**What is being asked:** For this exercise, repeat each entry exactly as written.

Excerpts from a dataset

══════

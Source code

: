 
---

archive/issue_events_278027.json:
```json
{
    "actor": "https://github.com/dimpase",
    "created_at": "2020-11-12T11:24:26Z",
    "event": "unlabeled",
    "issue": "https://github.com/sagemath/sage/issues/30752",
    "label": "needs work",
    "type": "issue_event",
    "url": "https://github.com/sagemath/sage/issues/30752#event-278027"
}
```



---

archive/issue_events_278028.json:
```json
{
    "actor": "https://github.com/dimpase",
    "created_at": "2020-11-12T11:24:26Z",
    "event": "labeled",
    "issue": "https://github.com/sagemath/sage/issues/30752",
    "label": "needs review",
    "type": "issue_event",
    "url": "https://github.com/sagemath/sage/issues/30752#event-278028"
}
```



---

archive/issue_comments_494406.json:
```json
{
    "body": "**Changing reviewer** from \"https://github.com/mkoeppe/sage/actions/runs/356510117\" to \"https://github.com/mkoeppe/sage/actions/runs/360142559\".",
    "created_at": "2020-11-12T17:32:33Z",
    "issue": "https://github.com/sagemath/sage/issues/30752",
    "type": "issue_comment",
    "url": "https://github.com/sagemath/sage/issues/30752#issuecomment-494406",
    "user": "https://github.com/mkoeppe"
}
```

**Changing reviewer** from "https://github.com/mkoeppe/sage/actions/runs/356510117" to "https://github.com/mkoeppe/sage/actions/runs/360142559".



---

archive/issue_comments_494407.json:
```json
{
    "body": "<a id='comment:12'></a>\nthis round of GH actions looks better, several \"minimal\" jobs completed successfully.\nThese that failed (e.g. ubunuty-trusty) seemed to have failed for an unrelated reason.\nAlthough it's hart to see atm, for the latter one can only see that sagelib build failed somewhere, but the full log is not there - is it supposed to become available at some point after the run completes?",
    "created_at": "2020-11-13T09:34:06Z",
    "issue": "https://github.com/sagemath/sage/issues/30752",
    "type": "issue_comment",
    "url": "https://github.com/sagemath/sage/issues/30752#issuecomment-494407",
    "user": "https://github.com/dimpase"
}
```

══════

**Answer:**
Source code

: 
---

archive/issue_events_278027.json:
```json
{
    "actor": "https://github.com/dimpase",
    "created_at": "2020-11-12T11:24:26Z",
    "event": "unlabeled",
    "issue": "https://github.com/sagemath/sage/issues/30752",
    "label": "needs work",
    "type": "issue_event",
    "url": "https://github.com/sagemath/sage/issues/30752#event-278027"
}
```



---

archive/issue_events_278028.json:
```json
{
    "actor": "https://github.com/dimpase",
    "created_at": "2020-11-12T11:24:26Z",
    "event": "labeled",
    "issue": "https://github.com/sagemath/sage/issues/30752",
    "label": "needs review",
    "type": "issue_event",
    "url": "https://github.com/sagemath/sage/issues/30752#event-278028"
}
```



---

archive/issue_comments_494406.json:
```json
{
    "body": "**Changing reviewer** from \"https://github.com/mkoeppe/sage/actions/runs/356510117\" to \"https://github.com/mkoeppe/sage/actions/runs/360142559\".",
    "created_at": "2020-11-12T17:32:33Z",
    "issue": "https://github.com/sagemath/sage/issues/30752",
    "type": "issue_comment",
    "url": "https://github.com/sagemath/sage/issues/30752#issuecomment-494406",
    "user": "https://github.com/mkoeppe"
}
```

**Changing reviewer** from "https://github.com/mkoeppe/sage/actions/runs/356510117" to "https://github.com/mkoeppe/sage/actions/runs/360142559".



---

archive/issue_comments_494407.json:
```json
{
    "body": "<a id='comment:12'></a>\nthis round of GH actions looks better, several \"minimal\" jobs completed successfully.\nThese that failed (e.g. ubunuty-trusty) seemed to have failed for an unrelated reason.\nAlthough it's hart to see atm, for the latter one can only see that sagelib build failed somewhere, but the full log is not there - is it supposed to become available at some point after the run completes?",
    "created_at": "2020-11-13T09:34:06Z",
    "issue": "https://github.com/sagemath/sage/issues/30752",
    "type": "issue_comment",
    "url": "https://github.com/sagemath/sage/issues/30752#issuecomment-494407",
    "user": "https://github.com/dimpase"
}
```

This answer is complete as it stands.